The Age of Information in Multihop Networks
Ahmed M. Bedewy, Yin Sun, and Ness B. Shroff

TL;DR
This paper investigates age minimization strategies in multihop networks, demonstrating optimal policies under various conditions and distributions, with implications for IoT and transportation systems.
Contribution
It introduces and analyzes the effectiveness of the Last-Generated, First-Served (LGFS) policy in minimizing age across multihop networks under different preemption and distribution scenarios.
Findings
Preemptive LGFS outperforms other policies with exponential transmission times.
Non-preemptive LGFS is near-optimal for NBU distributions within a constant age gap.
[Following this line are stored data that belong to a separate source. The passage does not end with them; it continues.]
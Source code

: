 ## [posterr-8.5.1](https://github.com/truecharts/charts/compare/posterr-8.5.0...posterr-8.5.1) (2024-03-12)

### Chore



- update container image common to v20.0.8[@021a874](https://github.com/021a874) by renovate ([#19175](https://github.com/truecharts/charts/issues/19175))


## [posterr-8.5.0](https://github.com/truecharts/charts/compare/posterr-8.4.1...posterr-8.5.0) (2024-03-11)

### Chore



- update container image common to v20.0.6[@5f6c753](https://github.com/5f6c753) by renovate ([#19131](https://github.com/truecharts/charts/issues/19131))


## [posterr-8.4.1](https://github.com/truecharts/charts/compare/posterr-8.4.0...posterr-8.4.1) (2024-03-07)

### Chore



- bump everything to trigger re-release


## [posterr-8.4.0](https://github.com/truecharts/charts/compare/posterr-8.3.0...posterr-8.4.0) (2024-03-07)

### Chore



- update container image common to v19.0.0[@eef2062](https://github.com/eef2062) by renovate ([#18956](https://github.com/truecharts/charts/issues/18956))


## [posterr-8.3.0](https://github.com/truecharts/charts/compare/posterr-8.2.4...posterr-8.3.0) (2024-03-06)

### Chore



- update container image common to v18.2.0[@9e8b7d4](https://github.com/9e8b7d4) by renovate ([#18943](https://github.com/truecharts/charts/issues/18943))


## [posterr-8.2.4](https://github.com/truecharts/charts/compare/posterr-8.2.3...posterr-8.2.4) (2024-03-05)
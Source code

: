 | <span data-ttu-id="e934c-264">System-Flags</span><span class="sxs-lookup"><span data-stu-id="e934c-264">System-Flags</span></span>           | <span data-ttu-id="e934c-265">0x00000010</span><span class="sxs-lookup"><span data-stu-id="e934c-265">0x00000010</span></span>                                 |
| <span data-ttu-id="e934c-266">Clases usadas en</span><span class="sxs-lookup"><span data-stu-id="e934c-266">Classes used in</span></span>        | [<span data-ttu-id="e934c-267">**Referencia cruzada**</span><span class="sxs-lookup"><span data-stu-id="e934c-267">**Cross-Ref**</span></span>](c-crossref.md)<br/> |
Non-preemptive LGFS minimizes age among work-conserving policies without preemption.
Abstract
Information updates in multihop networks such as Internet of Things (IoT) and intelligent transportation systems have received significant recent attention. In this paper, we minimize the age of a single information flow in interference-free multihop networks. When preemption is allowed and the packet transmission times are exponentially distributed, we prove that a preemptive Last-Generated, First-Served (LGFS) policy results in smaller age processes across all nodes in the network than any other causal policy (in a stochastic ordering sense). In addition, for the class of New-Better-than-Used (NBU) distributions, we show that the non-preemptive LGFS policy is within a constant age gap from the optimum average age. In contrast, our numerical result shows that the preemptive LGFS policy can be very far from the optimum for some NBU transmission time distributions. Finally, when…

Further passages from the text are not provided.